§ The problem: Find the line in the material below that contains "(Mainly to teach fellow students)", then give it again, with all later lines, exactly as shown.
****************************************
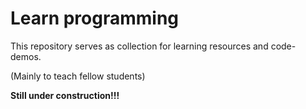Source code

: # Learn programming
This repository serves as collection for learning resources
and code-demos.

(Mainly to teach fellow students)

<b>Still under construction!!!<b>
****************************************
§ Task solution:
(Mainly to teach fellow students)

<b>Still under construction!!!<b>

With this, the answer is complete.